Several people have responded to my post on static typing and readability, and mostly they have missed what I actually said. I'll try again:

Thanks to the success of Rails, Seaside, Grails, and others, many developers are considering dynamic languages for the first time, or in a new light. These developers are often concerned that without static typing, their code will be unreadable. There are good reasons for static typing, but this is not one of them. Languages do not write readable code, programmers do. Good programmers can write readable code with static or dynamic typing, with "good" or "bad" frameworks.

In order to make this clear, I demonstrated some common decisions that make statically typed code less readable, despite the presence of type information. I also demonstrated some readable code without type information.

To the commenter feedback: Kabir refers me to Haskell and OCaml. Good languages, but not the point. I am not trying to prove that all static languages are bureaucratic. My issue is the assumption that dynamic language code is unreadable with type information.

Robert points out that I am comparing programming idioms, not languages. True. Robert, I completely agree with everything you have to say.

ocean thinks that my example is outdated and the argument therefore should not be taken seriously. I am glad you find the code outdated--I do too, and I said so in the original post. When we wrote R4JD, we wanted to pick examples that every Java developer would recognize. I have traveled the country asking Java developers what frameworks they use, and even today my anecdotal best guess is that over 60% are on Struts 1.x.
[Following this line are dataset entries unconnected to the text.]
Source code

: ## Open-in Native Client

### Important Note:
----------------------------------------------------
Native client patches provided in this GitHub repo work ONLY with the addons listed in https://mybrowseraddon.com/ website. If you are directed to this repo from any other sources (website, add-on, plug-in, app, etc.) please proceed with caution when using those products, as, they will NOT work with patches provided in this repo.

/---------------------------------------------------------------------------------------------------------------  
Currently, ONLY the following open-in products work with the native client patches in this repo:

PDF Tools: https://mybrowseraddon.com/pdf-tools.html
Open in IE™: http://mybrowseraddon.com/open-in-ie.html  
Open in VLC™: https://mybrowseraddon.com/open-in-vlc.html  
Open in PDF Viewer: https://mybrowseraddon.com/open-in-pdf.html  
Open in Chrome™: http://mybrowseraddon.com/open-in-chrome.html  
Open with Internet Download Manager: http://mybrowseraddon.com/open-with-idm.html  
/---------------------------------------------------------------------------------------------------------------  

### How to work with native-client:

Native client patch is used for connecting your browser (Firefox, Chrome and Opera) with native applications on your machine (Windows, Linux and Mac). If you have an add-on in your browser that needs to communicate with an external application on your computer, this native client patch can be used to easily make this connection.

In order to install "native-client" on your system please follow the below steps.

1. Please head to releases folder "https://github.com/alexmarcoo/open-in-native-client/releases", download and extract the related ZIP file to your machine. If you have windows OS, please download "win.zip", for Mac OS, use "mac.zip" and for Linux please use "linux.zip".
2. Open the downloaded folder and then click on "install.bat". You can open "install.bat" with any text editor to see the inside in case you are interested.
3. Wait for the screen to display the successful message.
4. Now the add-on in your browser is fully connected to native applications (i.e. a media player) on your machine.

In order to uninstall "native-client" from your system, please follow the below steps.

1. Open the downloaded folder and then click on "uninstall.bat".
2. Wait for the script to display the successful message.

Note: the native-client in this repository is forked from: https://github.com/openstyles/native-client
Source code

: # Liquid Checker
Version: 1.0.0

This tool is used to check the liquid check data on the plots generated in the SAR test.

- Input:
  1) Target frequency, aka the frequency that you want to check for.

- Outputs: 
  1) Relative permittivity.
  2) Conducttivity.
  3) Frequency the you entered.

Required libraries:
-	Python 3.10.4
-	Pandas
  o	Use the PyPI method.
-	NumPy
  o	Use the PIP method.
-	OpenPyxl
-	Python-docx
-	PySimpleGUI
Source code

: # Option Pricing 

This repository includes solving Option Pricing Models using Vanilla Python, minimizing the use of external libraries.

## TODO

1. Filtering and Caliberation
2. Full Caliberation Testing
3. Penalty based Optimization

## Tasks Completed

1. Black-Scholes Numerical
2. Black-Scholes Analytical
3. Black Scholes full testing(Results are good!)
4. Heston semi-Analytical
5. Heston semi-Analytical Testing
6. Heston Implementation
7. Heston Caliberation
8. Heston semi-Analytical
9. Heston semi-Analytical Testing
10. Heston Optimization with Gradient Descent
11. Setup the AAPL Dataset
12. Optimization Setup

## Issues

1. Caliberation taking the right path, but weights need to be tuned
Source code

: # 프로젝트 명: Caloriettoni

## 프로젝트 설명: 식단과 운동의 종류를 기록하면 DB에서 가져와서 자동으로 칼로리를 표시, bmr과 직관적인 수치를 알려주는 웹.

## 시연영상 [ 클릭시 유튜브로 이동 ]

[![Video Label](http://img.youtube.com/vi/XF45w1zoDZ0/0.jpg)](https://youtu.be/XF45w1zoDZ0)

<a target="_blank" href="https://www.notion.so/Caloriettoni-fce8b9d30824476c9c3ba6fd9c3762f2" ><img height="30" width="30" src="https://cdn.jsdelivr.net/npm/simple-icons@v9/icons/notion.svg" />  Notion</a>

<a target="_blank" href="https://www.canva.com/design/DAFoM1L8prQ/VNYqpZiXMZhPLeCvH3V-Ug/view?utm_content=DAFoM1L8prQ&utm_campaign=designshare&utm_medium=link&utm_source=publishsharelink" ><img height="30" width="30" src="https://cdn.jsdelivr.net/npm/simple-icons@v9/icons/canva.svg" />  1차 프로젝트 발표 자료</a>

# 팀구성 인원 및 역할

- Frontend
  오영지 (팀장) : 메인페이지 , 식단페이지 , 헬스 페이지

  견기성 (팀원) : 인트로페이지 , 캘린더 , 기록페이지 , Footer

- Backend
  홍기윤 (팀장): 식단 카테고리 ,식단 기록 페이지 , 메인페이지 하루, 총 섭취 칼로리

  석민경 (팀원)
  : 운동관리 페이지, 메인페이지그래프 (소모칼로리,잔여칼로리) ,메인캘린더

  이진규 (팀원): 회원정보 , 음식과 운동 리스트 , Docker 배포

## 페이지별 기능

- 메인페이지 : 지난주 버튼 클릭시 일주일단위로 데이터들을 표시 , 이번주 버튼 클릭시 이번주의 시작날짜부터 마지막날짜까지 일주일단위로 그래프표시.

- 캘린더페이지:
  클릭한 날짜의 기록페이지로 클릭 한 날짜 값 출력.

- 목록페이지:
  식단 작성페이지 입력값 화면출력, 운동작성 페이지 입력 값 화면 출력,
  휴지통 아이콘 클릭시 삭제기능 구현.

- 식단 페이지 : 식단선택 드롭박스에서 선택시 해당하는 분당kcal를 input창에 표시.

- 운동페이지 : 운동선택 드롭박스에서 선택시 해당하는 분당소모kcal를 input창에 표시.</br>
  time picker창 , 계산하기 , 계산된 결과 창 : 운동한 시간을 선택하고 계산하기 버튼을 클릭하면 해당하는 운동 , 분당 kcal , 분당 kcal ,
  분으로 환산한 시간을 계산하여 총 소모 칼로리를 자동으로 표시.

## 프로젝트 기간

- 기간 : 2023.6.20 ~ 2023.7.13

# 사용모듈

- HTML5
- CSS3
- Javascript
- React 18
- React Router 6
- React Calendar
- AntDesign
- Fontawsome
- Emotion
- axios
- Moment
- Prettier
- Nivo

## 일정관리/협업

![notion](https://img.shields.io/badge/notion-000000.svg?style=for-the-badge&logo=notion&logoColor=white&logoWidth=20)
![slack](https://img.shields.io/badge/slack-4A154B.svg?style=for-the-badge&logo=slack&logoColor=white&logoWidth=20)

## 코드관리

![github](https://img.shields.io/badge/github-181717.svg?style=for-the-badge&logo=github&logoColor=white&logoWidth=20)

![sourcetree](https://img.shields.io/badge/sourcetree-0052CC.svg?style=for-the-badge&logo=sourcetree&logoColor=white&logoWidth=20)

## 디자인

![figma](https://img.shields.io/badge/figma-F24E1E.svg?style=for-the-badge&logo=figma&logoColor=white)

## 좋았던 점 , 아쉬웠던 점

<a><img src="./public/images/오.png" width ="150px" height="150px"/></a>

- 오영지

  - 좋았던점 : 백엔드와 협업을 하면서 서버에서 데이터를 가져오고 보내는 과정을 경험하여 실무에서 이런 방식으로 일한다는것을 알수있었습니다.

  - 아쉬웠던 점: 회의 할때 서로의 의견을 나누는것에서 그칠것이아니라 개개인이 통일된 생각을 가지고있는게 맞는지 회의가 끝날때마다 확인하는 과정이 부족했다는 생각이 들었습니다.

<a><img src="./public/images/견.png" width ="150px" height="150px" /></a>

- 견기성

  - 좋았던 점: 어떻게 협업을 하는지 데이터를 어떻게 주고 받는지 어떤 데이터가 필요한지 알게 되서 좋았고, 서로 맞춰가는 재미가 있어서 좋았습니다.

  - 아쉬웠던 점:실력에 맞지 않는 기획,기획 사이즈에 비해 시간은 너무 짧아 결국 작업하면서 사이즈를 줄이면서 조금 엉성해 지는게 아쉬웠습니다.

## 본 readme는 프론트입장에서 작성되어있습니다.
Norman, Slava, and Hani think I am comparing Java and Ruby, and announcing Ruby the winner. I certainly didn't say anything like that here. I have compared Ruby and Java web development before, and you can read the reviews to see if readers found the comparison fair and helpful.

Bob Lee: thanks for the on-topic comment. Bob's concerns about dynamic typing and maintainability need to be addressed more fully than I have time for here. But let me start by saying that not all code is a reusable API. And wouldn't Groovy give you what you want?